Problem requirements >>
Return the data exactly, apart from leaving out the pictures.

Saved entries
:::

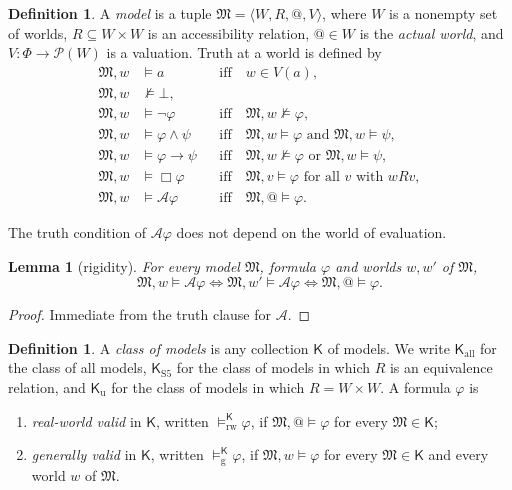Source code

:\documentclass[11pt]{amsart}
\makeatletter
\theoremstyle{plain}
\newtheorem{lemma}[theorem]{Lemma}
\theoremstyle{definition}
\newtheorem{definition}[theorem]{Definition}
\theoremstyle{remark}
\newcommand{\Act}{\mathcal{A}}
\newcommand{\Mod}{\mathfrak{M}}
\newcommand{\Kl}{\mathsf{K}}
\newcommand{\at}{@}
\newcommand{\RWv}[1]{\models^{#1}_{\mathrm{rw}}}
\newcommand{\Gv}[1]{\models^{#1}_{\mathrm{g}}}
\makeatother
\begin{document}
\begin{definition}
A \emph{model} is a tuple $\Mod = \langle W, R, \at, V\rangle$, where
$W$ is a nonempty set of worlds, $R \subseteq W \times W$ is an
accessibility relation, $\at \in W$ is the \emph{actual world}, and
$V\colon \Phi \to \mathcal{P}(W)$ is a valuation. Truth at a world is
defined by
\begin{align*}
  \Mod, w &\models a &&\text{iff}\quad w \in V(a),\\
  \Mod, w &\not\models \bot,\\
  \Mod, w &\models \neg\varphi &&\text{iff}\quad \Mod, w \not\models \varphi,\\
  \Mod, w &\models \varphi \wedge \psi &&\text{iff}\quad
     \Mod, w \models \varphi \text{ and } \Mod, w \models \psi,\\
  \Mod, w &\models \varphi \to \psi &&\text{iff}\quad
     \Mod, w \not\models \varphi \text{ or } \Mod, w \models \psi,\\
  \Mod, w &\models \Box\varphi &&\text{iff}\quad
     \Mod, v \models \varphi \text{ for all } v \text{ with } wRv,\\
  \Mod, w &\models \Act\varphi &&\text{iff}\quad \Mod, \at \models \varphi.
\end{align*}
\end{definition}

The truth condition of $\Act\varphi$ does not depend on the world of
evaluation.

\begin{lemma}[rigidity]
\label{lem:rigid}
For every model $\Mod$, formula $\varphi$ and worlds $w, w'$ of $\Mod$,
\[
  \Mod, w \models \Act\varphi
  \iff \Mod, w' \models \Act\varphi
  \iff \Mod, \at \models \varphi .
\]
\end{lemma}

\begin{proof}
Immediate from the truth clause for $\Act$.
\end{proof}

\begin{definition}
A \emph{class of models} is any collection $\Kl$ of models. We write
$\Kl_{\mathrm{all}}$ for the class of all models, $\Kl_{\mathrm{S5}}$
for the class of models in which $R$ is an equivalence relation, and
$\Kl_{\mathrm{u}}$ for the class of models in which $R = W \times W$.
A formula $\varphi$ is
\begin{enumerate}[label=(\roman*)]
\item \emph{real-world valid} in $\Kl$, written $\RWv{\Kl} \varphi$,
  if $\Mod, \at \models \varphi$ for every $\Mod \in \Kl$;
\item \emph{generally valid} in $\Kl$, written $\Gv{\Kl} \varphi$, if
  $\Mod, w \models \varphi$ for every $\Mod \in \Kl$ and every world
  $w$ of $\Mod$.
\end{enumerate}
\end{definition}
\end{document}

:::

Your solution >>
Source code

:\documentclass[11pt]{amsart}
\makeatletter
\theoremstyle{plain}
\newtheorem{lemma}[theorem]{Lemma}
\theoremstyle{definition}
\newtheorem{definition}[theorem]{Definition}
\theoremstyle{remark}
\newcommand{\Act}{\mathcal{A}}
\newcommand{\Mod}{\mathfrak{M}}
\newcommand{\Kl}{\mathsf{K}}
\newcommand{\at}{@}
\newcommand{\RWv}[1]{\models^{#1}_{\mathrm{rw}}}
\newcommand{\Gv}[1]{\models^{#1}_{\mathrm{g}}}
\makeatother
\begin{document}
\begin{definition}
A \emph{model} is a tuple $\Mod = \langle W, R, \at, V\rangle$, where
$W$ is a nonempty set of worlds, $R \subseteq W \times W$ is an
accessibility relation, $\at \in W$ is the \emph{actual world}, and
$V\colon \Phi \to \mathcal{P}(W)$ is a valuation. Truth at a world is
defined by
\begin{align*}
  \Mod, w &\models a &&\text{iff}\quad w \in V(a),\\
  \Mod, w &\not\models \bot,\\
  \Mod, w &\models \neg\varphi &&\text{iff}\quad \Mod, w \not\models \varphi,\\
  \Mod, w &\models \varphi \wedge \psi &&\text{iff}\quad
     \Mod, w \models \varphi \text{ and } \Mod, w \models \psi,\\
  \Mod, w &\models \varphi \to \psi &&\text{iff}\quad
     \Mod, w \not\models \varphi \text{ or } \Mod, w \models \psi,\\
  \Mod, w &\models \Box\varphi &&\text{iff}\quad
     \Mod, v \models \varphi \text{ for all } v \text{ with } wRv,\\
  \Mod, w &\models \Act\varphi &&\text{iff}\quad \Mod, \at \models \varphi.
\end{align*}
\end{definition}

The truth condition of $\Act\varphi$ does not depend on the world of
evaluation.

\begin{lemma}[rigidity]
\label{lem:rigid}
For every model $\Mod$, formula $\varphi$ and worlds $w, w'$ of $\Mod$,
\[
  \Mod, w \models \Act\varphi
  \iff \Mod, w' \models \Act\varphi
  \iff \Mod, \at \models \varphi .
\]
\end{lemma}

\begin{proof}
Immediate from the truth clause for $\Act$.
\end{proof}

\begin{definition}
A \emph{class of models} is any collection $\Kl$ of models. We write
$\Kl_{\mathrm{all}}$ for the class of all models, $\Kl_{\mathrm{S5}}$
for the class of models in which $R$ is an equivalence relation, and
$\Kl_{\mathrm{u}}$ for the class of models in which $R = W \times W$.
A formula $\varphi$ is
\begin{enumerate}[label=(\roman*)]
\item \emph{real-world valid} in $\Kl$, written $\RWv{\Kl} \varphi$,
  if $\Mod, \at \models \varphi$ for every $\Mod \in \Kl$;
\item \emph{generally valid} in $\Kl$, written $\Gv{\Kl} \varphi$, if
  $\Mod, w \models \varphi$ for every $\Mod \in \Kl$ and every world
  $w$ of $\Mod$.
\end{enumerate}
\end{definition}
\end{document}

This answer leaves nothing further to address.